DENVER - For David Findley, a delayed delivery does much more than put a damper on his Christmas. It affects his business.
Findley and his wife make and sell jewelry. One customer purchased a handmade necklace from the couple online and needed it shipped quickly for a special occasion the week of Christmas.
Findley says he paid about $90 to have it delivered overnight.
"It didn't get there on time. Lady was upset, and it kind of hurts our business," Findley said.
Findley is one of thousands who were depending on UPS to ship their holiday packages, but UPS received more deliveries than it could handle. As a result, many items - even with guaranteed delivery dates - didn't reach their destinations on time.
UPS apologized, stating that one factor was the gap between Thanksgiving and Christmas was shorter this year.
Findley believes it's an innocent mistake.
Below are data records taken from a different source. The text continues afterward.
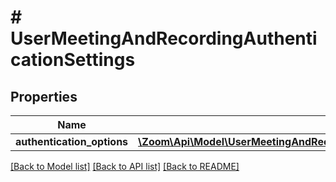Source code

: # # UserMeetingAndRecordingAuthenticationSettings

## Properties

Name | Type | Description | Notes
------------ | ------------- | ------------- | -------------
**authentication_options** | [**\Zoom\Api\Model\UserMeetingAndRecordingAuthenticationSettingsAuthenticationOptions**](UserMeetingAndRecordingAuthenticationSettingsAuthenticationOptions.md) |  | [optional]

[[Back to Model list]](../../README.md#models) [[Back to API list]](../../README.md#endpoints) [[Back to README]](../../README.md)
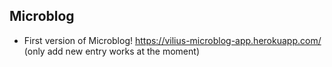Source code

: ## Microblog

- First version of Microblog! https://vilius-microblog-app.herokuapp.com/ (only add new entry works at the moment)
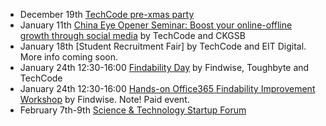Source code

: - December 19th [TechCode pre-xmas party](https://www.facebook.com/events/514597395575817/)
- January 11th [China Eye Opener Seminar: Boost your online-offline growth through social media](https://www.eventbrite.co.uk/e/seminar-digital-strategies-in-china-tickets-40036538364) by TechCode and CKGSB
- January 18th [Student Recruitment Fair] by TechCode and EIT Digital. More info coming soon.
- January 24th 12:30-16:00 [Findability Day](https://www.eventbrite.com/e/findability-day-roadshow-helsinki-tickets-41103470587?aff=techcode) by Findwise, Toughbyte and TechCode
- January 24th 12:30-16:00 [Hands-on Office365 Findability Improvement Workshop](https://www.eventbrite.com/e/hands-on-office365-findability-improvement-workshop-tickets-41233928791?aff=techcode) by Findwise. Note! Paid event.
- February 7th-9th [Science & Technology Startup Forum](https://newcohelsinki.fi/fi/science-technology-startup-forum/)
"I understand that those people work really really hard for what they do," Findley said.
The delays also impacted companies. Amazon sent notices to customers saying there was a, "failure in the UPS transportation network."
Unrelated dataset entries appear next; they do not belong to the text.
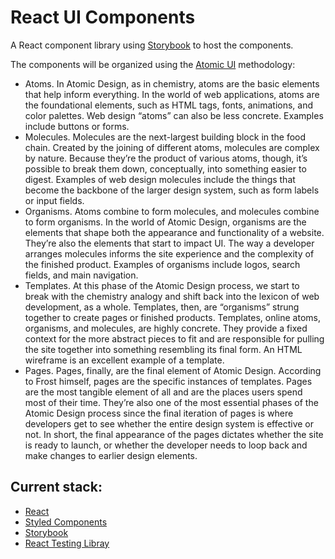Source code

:# React UI Components

A React component library using [Storybook](https://storybook.js.org/docs/react/get-started/introduction) to host the components.

The components will be organized using the [Atomic UI](https://www.uxpin.com/studio/blog/atomic-ui-components/) methodology:

- Atoms. In Atomic Design, as in chemistry, atoms are the basic elements that help inform everything. In the world of web applications, atoms are the foundational elements, such as HTML tags, fonts, animations, and color palettes. Web design “atoms” can also be less concrete. Examples include buttons or forms.
- Molecules. Molecules are the next-largest building block in the food chain. Created by the joining of different atoms, molecules are complex by nature. Because they’re the product of various atoms, though, it’s possible to break them down, conceptually, into something easier to digest. Examples of web design molecules include the things that become the backbone of the larger design system, such as form labels or input fields.
- Organisms. Atoms combine to form molecules, and molecules combine to form organisms. In the world of Atomic Design, organisms are the elements that shape both the appearance and functionality of a website. They’re also the elements that start to impact UI. The way a developer arranges molecules informs the site experience and the complexity of the finished product. Examples of organisms include logos, search fields, and main navigation.
- Templates. At this phase of the Atomic Design process, we start to break with the chemistry analogy and shift back into the lexicon of web development, as a whole. Templates, then, are “organisms” strung together to create pages or finished products. Templates, online atoms, organisms, and molecules, are highly concrete. They provide a fixed context for the more abstract pieces to fit and are responsible for pulling the site together into something resembling its final form. An HTML wireframe is an excellent example of a template.
- Pages. Pages, finally, are the final element of Atomic Design. According to Frost himself, pages are the specific instances of templates. Pages are the most tangible element of all and are the places users spend most of their time. They’re also one of the most essential phases of the Atomic Design process since the final iteration of pages is where developers get to see whether the entire design system is effective or not. In short, the final appearance of the pages dictates whether the site is ready to launch, or whether the developer needs to loop back and make changes to earlier design elements.

## Current stack:
- [React](https://reactjs.org/)
- [Styled Components](https://styled-components.com/)
- [Storybook](https://storybook.js.org/)
- [React Testing Libray](https://testing-library.com/)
UPS did not say how many people were affected but say it's only a fraction of their customers.
Meanwhile, customers like Findley are dealing with the consequences.
"Now we kind of have to give that money back to them because they didn't get what they wanted," Findley said.
UPS did consider doing deliveries Christmas Day but ultimately decided not to ask their drivers to come in and work on the holiday. Workers will begin sorting packages Christmas night to resume delivery first thing Thursday morning.
Amazon is offering to refund shipping charges and give out $20 gift cards.